Dataset excerpts START
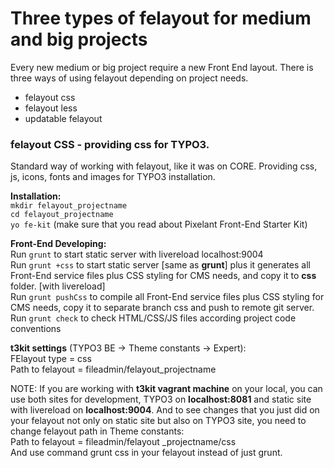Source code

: # Three types of felayout for medium and big projects

Every new medium or big project require a new Front End layout. There is three ways of using felayout depending on project needs.  
* felayout css
* felayout less
* updatable felayout


### felayout CSS - providing css for TYPO3.  
Standard way of working with felayout, like it was on CORE. Providing css, js, icons, fonts and images for TYPO3 installation.

**Installation:**  
```mkdir felayout_projectname```  
```cd felayout_projectname ```   
```yo fe-kit``` (make sure that you read about Pixelant Front-End Starter Kit)

**Front-End Developing:**  
Run ```grunt``` to start static server with livereload localhost:9004  
Run ```grunt +css``` to start static server [same as **grunt**] plus it generates all Front-End service files plus CSS styling for CMS needs, and copy it to **css** folder. [with livereload]  
Run ```grunt pushCss``` to compile all Front-End service files plus CSS styling for CMS needs, copy it to separate branch css and push to remote git server.  
Run ```grunt check``` to check HTML/CSS/JS files according project code conventions

**t3kit settings** (TYPO3 BE -> Theme constants -> Expert):  
FElayout type = css  
Path to felayout = fileadmin/felayout_projectname


NOTE: If you are working with **t3kit vagrant machine** on your local, you can use both sites for development, TYPO3 on **localhost:8081** and static site with livereload on **localhost:9004**. And to see changes that you just did on your felayout not only on static site but also on TYPO3 site, you need to change felayout path in Theme constants:  
Path to felayout = fileadmin/felayout _projectname/css  
And use command grunt css in your felayout instead of just grunt.


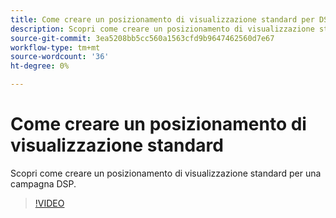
 ```yaml
---
title: Come creare un posizionamento di visualizzazione standard per DSP
description: Scopri come creare un posizionamento di visualizzazione standard.
source-git-commit: 3ea5208bb5cc560a1563cfd9b9647462560d7e67
workflow-type: tm+mt
source-wordcount: '36'
ht-degree: 0%

---
```


# Come creare un posizionamento di visualizzazione standard

Scopri come creare un posizionamento di visualizzazione standard per una campagna DSP.

>[!VIDEO](https://video.tv.adobe.com/v/340454)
Dataset excerpts END
Directions: Reproduce the entries above without change, omitting all pictures.

Exercise solution:
Source code

: # Three types of felayout for medium and big projects

Every new medium or big project require a new Front End layout. There is three ways of using felayout depending on project needs.  
* felayout css
* felayout less
* updatable felayout


### felayout CSS - providing css for TYPO3.  
Standard way of working with felayout, like it was on CORE. Providing css, js, icons, fonts and images for TYPO3 installation.

**Installation:**  
```mkdir felayout_projectname```  
```cd felayout_projectname ```   
```yo fe-kit``` (make sure that you read about Pixelant Front-End Starter Kit)

**Front-End Developing:**  
Run ```grunt``` to start static server with livereload localhost:9004  
Run ```grunt +css``` to start static server [same as **grunt**] plus it generates all Front-End service files plus CSS styling for CMS needs, and copy it to **css** folder. [with livereload]  
Run ```grunt pushCss``` to compile all Front-End service files plus CSS styling for CMS needs, copy it to separate branch css and push to remote git server.  
Run ```grunt check``` to check HTML/CSS/JS files according project code conventions

**t3kit settings** (TYPO3 BE -> Theme constants -> Expert):  
FElayout type = css  
Path to felayout = fileadmin/felayout_projectname


NOTE: If you are working with **t3kit vagrant machine** on your local, you can use both sites for development, TYPO3 on **localhost:8081** and static site with livereload on **localhost:9004**. And to see changes that you just did on your felayout not only on static site but also on TYPO3 site, you need to change felayout path in Theme constants:  
Path to felayout = fileadmin/felayout _projectname/css  
And use command grunt css in your felayout instead of just grunt.


 ```yaml
---
title: Come creare un posizionamento di visualizzazione standard per DSP
description: Scopri come creare un posizionamento di visualizzazione standard.
source-git-commit: 3ea5208bb5cc560a1563cfd9b9647462560d7e67
workflow-type: tm+mt
source-wordcount: '36'
ht-degree: 0%

---
```


# Come creare un posizionamento di visualizzazione standard

Scopri come creare un posizionamento di visualizzazione standard per una campagna DSP.

>[!VIDEO](https://video.tv.adobe.com/v/340454)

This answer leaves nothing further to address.